## Provided information
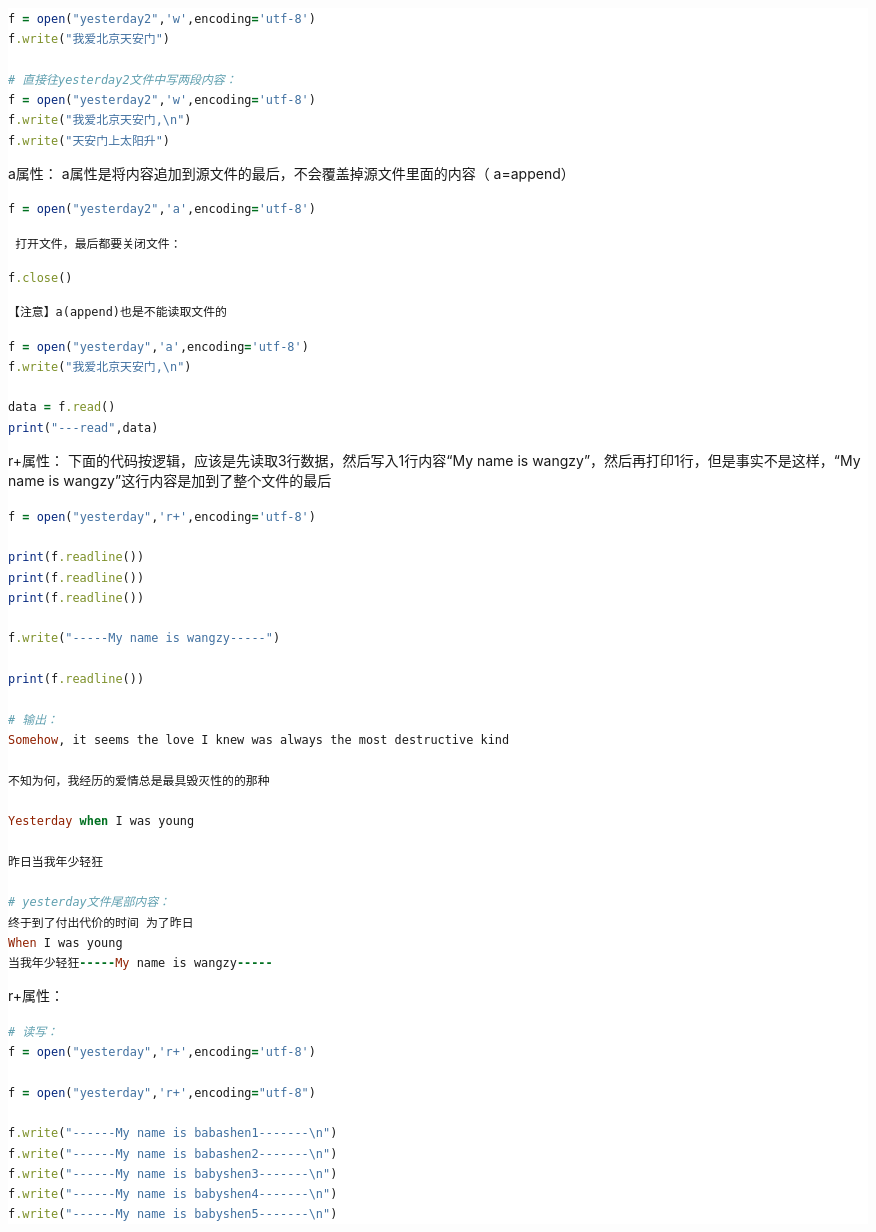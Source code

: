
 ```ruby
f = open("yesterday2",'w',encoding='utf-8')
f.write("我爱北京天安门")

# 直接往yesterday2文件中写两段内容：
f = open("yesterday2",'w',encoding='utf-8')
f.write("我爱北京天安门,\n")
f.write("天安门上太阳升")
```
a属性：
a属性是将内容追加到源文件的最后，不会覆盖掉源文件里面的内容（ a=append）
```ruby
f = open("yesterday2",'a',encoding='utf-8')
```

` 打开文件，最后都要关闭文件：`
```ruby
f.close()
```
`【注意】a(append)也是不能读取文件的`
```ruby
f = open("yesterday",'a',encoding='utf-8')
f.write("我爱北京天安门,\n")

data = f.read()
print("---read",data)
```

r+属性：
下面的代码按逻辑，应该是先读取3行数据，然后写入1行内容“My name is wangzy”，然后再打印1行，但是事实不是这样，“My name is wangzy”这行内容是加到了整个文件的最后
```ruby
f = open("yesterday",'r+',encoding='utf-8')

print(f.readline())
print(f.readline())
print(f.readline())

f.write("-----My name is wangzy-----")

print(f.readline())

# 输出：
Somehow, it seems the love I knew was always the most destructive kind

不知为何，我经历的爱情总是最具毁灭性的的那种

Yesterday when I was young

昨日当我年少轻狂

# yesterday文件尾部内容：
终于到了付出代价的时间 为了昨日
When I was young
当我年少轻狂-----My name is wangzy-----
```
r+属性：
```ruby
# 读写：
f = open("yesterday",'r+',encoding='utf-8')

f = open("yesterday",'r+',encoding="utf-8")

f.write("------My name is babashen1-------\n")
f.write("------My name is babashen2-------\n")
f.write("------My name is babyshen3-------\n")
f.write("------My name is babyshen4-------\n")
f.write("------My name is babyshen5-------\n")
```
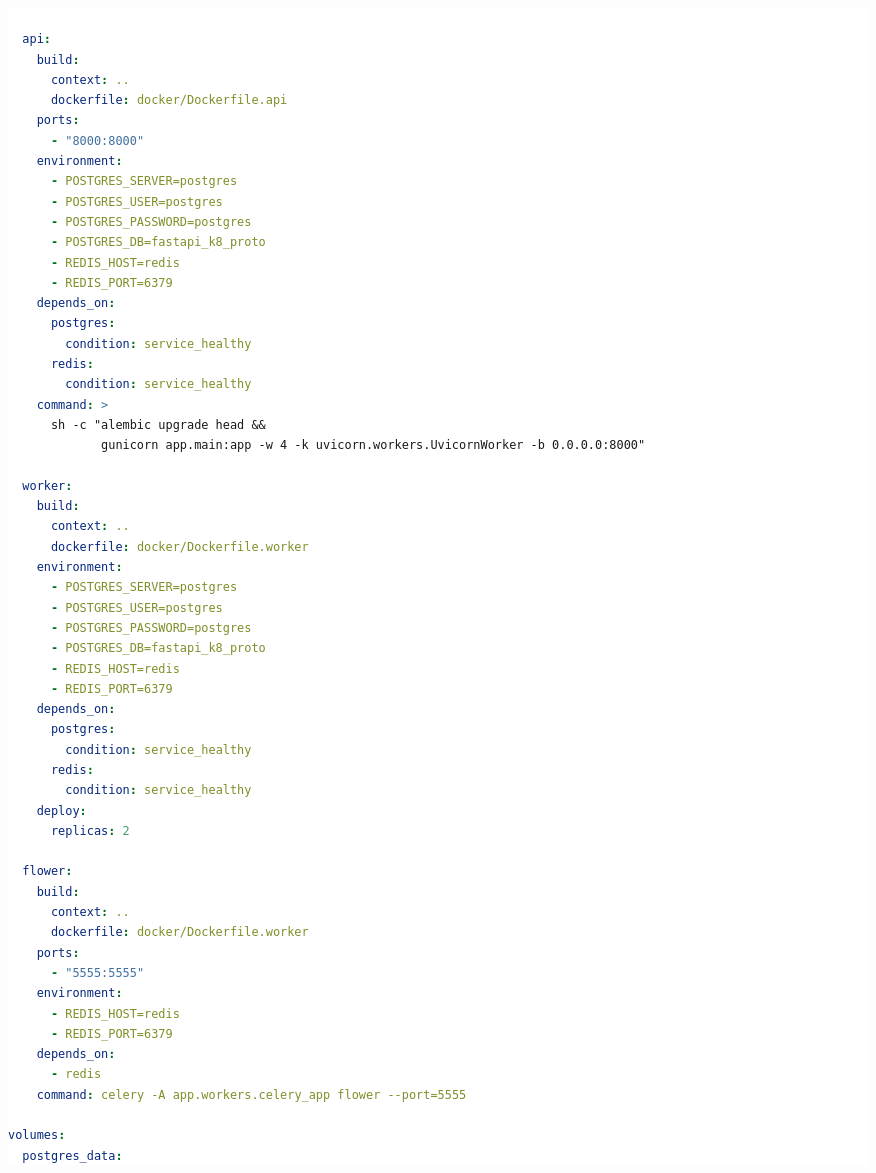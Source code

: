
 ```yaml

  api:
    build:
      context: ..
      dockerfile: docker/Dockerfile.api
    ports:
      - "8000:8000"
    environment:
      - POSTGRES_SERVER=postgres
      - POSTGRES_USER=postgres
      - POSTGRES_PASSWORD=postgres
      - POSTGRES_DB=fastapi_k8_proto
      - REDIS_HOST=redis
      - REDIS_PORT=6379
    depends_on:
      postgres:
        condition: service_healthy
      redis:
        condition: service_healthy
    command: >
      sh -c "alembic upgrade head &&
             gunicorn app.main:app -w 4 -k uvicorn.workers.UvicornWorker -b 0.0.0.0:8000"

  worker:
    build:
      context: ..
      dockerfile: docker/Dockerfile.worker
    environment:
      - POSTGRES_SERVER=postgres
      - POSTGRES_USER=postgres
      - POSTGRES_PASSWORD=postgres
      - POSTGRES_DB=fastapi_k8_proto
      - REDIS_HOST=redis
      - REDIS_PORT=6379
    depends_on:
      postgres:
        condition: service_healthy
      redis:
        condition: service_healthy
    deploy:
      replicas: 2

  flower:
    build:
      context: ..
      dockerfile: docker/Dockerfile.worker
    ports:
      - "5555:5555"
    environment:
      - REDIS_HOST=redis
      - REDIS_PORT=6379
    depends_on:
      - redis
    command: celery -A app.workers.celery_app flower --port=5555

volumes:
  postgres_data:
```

## Problem statement
Find all the lines containing "workers" in the material, then copy them.

## Answer to this task
             gunicorn app.main:app -w 4 -k uvicorn.workers.UvicornWorker -b 0.0.0.0:8000"
    command: celery -A app.workers.celery_app flower --port=5555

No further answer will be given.